Carroll County students will spend an extra 50 minutes a day in school for two weeks, April 15-26, to make up time lost to snow and ice this winter.

The Carroll Board of Education was not obligated to make up the time, but members voted 3-0 yesterday to use the county's standards rather than the state minimum as the benchmark.

By county standards, the schools would have lost 46 hours at the elementary level and 52 hours at the secondary level.

"That's a lot of lost time, and it's difficult for me to say let's not worry about it," said Superintendent Brian Lockard.

Another concern has been that morning kindergarten students lost about 19 hours more than afternoon kindergarten students, because when school is delayed two hours, morning kindergarten doesn't meet.

The extra 50 minutes a day will be weighted toward the morning kindergarten to address that disparity, said Assistant Superintendent Gary Dunkleberger.

Each elementary will adjust its midday kindergarten dismissal and starting times accordingly, he said.

Normally, the state requires 180 days of school. The rules allow that to be converted to hours 1,080 for elementary and 1,170 for secondary schools.

Carroll schools normally have about 45 hours more than that by the end of a school year.

The state Board of Education waived two of the required 180 days this year because the January blizzard affected the entire state.

The state also allows schools to count hours, which helps districts like Carroll that have a slightly longer school day than necessary. Even without the waiver, Carroll would have been only one hour short of the state minimum for elementary and seven hours short of the high school minimum.

Dr. Dunkleberger said he surveyed five groups parents, teachers, principals, supervisors and students. He presented four options, with plans ranging from 25 minutes a day to 70 minutes a day. The most popular option was 50 minutes for 10 days.

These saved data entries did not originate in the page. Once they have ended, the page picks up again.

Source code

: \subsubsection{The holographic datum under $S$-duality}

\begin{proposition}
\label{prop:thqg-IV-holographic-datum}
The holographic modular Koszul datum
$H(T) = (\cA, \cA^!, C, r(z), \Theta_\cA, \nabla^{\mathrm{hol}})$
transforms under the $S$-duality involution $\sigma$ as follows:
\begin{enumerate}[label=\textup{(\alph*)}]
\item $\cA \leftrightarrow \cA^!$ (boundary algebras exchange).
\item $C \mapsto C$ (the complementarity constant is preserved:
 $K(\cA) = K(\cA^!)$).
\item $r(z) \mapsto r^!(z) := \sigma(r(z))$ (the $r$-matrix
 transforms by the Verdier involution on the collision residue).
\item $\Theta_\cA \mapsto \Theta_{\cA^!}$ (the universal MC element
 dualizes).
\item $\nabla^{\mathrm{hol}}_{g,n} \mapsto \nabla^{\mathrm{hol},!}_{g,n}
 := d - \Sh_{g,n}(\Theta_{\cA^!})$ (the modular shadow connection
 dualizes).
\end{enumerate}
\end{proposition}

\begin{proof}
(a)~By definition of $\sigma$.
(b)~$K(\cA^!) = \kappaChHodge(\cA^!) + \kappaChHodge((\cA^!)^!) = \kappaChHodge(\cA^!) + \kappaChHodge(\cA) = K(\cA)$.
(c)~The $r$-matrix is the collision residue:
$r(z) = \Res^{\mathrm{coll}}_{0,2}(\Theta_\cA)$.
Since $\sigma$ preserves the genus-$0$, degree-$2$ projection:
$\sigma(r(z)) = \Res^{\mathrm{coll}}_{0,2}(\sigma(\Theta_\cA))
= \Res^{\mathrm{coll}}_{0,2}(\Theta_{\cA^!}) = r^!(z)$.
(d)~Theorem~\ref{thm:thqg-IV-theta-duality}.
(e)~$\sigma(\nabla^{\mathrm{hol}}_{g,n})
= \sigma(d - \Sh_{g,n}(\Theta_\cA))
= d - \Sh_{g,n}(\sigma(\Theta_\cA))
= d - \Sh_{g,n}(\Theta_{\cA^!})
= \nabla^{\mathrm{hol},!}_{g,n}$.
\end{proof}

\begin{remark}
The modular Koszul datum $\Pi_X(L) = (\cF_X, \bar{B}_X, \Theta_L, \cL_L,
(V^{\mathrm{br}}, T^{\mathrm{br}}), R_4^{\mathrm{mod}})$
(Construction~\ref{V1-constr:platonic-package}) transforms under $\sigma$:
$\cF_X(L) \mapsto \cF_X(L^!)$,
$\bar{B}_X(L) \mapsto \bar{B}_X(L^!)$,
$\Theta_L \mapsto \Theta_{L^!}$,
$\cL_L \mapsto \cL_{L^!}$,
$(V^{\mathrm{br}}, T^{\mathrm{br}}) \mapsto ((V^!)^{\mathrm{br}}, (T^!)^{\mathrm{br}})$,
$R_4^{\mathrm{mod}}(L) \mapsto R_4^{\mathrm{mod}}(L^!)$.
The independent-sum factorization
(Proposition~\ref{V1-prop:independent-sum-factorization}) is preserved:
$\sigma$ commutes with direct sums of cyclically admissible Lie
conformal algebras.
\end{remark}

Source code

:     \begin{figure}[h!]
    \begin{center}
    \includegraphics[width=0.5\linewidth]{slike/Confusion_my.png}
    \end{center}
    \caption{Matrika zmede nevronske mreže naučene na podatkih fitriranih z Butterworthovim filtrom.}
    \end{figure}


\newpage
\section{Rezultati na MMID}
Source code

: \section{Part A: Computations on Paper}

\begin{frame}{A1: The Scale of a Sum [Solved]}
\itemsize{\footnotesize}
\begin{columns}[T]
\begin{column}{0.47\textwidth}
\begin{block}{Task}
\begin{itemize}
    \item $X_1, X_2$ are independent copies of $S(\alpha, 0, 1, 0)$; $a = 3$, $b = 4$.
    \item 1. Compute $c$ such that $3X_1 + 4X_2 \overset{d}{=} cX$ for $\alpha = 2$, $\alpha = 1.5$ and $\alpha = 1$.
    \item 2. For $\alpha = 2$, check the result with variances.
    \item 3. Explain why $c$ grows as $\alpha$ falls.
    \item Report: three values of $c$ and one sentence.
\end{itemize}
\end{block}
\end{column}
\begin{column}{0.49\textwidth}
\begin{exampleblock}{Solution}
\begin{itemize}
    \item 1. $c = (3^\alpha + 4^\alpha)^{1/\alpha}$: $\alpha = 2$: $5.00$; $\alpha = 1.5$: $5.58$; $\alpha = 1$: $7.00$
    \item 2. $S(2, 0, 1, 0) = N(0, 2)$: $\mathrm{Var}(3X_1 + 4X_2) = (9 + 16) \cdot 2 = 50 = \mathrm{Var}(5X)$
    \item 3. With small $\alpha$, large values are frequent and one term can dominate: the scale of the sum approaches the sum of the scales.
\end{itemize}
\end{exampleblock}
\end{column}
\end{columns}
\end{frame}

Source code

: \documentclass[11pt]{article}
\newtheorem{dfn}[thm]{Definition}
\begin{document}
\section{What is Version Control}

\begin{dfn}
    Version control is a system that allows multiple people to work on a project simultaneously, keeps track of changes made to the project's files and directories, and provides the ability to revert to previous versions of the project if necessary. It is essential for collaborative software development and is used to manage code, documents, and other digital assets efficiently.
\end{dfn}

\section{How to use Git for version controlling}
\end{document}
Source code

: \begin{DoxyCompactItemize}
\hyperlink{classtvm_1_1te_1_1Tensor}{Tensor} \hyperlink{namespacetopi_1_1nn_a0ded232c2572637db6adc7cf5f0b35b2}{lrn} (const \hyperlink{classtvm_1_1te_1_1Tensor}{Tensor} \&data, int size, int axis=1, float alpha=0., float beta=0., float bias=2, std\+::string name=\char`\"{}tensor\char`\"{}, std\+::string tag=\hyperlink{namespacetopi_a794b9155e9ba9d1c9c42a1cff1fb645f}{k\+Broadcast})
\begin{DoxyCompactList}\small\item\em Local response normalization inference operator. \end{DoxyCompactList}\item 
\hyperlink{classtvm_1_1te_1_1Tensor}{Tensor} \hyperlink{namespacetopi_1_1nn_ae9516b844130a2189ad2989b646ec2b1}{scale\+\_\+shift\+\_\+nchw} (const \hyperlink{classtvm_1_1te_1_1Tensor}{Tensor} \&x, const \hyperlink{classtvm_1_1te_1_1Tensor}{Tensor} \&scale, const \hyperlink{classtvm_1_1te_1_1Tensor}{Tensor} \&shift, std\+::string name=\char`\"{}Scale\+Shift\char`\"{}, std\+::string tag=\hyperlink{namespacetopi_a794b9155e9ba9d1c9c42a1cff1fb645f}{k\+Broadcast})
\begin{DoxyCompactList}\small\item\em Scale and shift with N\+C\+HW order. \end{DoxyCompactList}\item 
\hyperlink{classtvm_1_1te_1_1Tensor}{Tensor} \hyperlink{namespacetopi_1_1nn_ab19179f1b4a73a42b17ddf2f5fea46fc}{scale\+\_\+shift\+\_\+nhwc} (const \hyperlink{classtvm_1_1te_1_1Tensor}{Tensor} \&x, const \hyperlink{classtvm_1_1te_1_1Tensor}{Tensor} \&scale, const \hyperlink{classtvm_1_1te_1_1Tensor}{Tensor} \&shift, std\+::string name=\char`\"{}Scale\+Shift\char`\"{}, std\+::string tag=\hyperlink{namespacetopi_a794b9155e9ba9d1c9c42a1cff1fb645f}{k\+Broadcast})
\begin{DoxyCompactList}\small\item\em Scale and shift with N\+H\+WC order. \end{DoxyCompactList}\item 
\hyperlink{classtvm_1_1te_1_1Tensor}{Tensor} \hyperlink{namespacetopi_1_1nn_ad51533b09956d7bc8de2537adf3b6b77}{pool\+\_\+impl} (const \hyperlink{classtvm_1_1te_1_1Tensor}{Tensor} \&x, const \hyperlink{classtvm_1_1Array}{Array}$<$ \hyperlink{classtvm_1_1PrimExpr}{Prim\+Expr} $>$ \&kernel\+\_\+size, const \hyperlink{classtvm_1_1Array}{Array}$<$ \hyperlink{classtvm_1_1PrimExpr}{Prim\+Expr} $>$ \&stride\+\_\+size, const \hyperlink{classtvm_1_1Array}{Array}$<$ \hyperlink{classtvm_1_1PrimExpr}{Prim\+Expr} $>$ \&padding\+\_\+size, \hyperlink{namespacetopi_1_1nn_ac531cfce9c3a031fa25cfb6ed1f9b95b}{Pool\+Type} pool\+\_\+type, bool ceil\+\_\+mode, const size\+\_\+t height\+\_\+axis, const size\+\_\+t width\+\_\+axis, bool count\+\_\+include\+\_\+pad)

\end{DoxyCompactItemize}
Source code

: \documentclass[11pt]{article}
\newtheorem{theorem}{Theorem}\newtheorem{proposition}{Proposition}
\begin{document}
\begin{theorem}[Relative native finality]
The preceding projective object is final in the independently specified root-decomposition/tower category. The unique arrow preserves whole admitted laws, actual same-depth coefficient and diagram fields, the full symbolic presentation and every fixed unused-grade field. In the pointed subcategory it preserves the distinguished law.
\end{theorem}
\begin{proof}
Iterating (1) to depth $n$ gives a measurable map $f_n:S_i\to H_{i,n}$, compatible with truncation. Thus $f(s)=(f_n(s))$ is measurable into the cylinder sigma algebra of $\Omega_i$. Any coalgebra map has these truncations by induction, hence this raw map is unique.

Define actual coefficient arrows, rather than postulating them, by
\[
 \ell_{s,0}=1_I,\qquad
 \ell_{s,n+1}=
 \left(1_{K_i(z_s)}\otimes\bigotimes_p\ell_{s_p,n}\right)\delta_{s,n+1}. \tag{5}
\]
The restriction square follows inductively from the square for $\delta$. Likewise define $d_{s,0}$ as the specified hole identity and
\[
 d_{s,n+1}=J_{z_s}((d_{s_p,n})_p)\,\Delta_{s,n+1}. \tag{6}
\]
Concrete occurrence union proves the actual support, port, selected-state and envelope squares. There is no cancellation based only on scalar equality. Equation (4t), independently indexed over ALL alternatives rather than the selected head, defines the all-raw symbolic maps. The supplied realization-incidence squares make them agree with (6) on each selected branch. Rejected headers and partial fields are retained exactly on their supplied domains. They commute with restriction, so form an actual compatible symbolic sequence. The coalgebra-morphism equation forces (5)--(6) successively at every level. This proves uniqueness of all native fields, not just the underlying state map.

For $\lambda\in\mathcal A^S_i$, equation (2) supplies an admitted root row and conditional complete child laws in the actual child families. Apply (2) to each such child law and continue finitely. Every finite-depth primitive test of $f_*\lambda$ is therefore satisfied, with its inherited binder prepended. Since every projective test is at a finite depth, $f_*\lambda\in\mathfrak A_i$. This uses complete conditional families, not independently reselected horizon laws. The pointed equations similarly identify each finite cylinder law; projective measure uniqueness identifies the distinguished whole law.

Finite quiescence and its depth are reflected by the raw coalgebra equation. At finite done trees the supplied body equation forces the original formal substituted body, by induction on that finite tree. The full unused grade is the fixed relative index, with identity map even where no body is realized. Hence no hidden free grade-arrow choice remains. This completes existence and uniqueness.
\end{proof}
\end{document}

Board member Ann Ballard said several parents have called her to object to extended hours and said they still would pick up their children at normal dismissal times.

Ms. Ballard asked whether holding school on Easter Monday, now a holiday, would be better, requiring only five days of extended hours.

However, she backed off the idea when school administrators told her it was a paid holiday in at least two employee contracts and would lead to paying overtime.

Also, many parents have planned vacations, and the schools would be likely to have low attendance that day, they said.

Cheryl A. McFalls, a parent, said she felt the extended day two years ago was difficult for children, but that was for 42 days.

"To extend it for only 10 days sounds like a joy" in comparison, she said. She also urged the board not to hold school Easter Monday, saying it was an important holiday for many Christians.

Two parents at the meeting did not agree with the extension, saying it made the day too long for children.

"What is the real value of 50 minutes added to the school day?" asked Eldersburg resident Charlie Scruggs.

Dr. Lockard said he would leave it to school principals to decide how to use the time, as he did two years ago.

Dr. Dunkleberger said that in 1994, two years ago, elementary schools used the extra hours to improve scores on the Maryland School Performance and Assessment tests, and schools saw the biggest increase ever in performance.

Kim O'Donnell, a Westminster mother, said the long days were very tiring for her children when the board lengthened the days did this two years ago.

"Why can't we just extend the school calendar?" Ms. O'Donnell said. "We used to do that years ago."

But adding days to the end of the year was tremendously unpopular among parents, teachers and students.

Dr. Dunkleberger said surveys showed that 99 percent of staff members and 76 percent of parents favored extended hours to an extended year.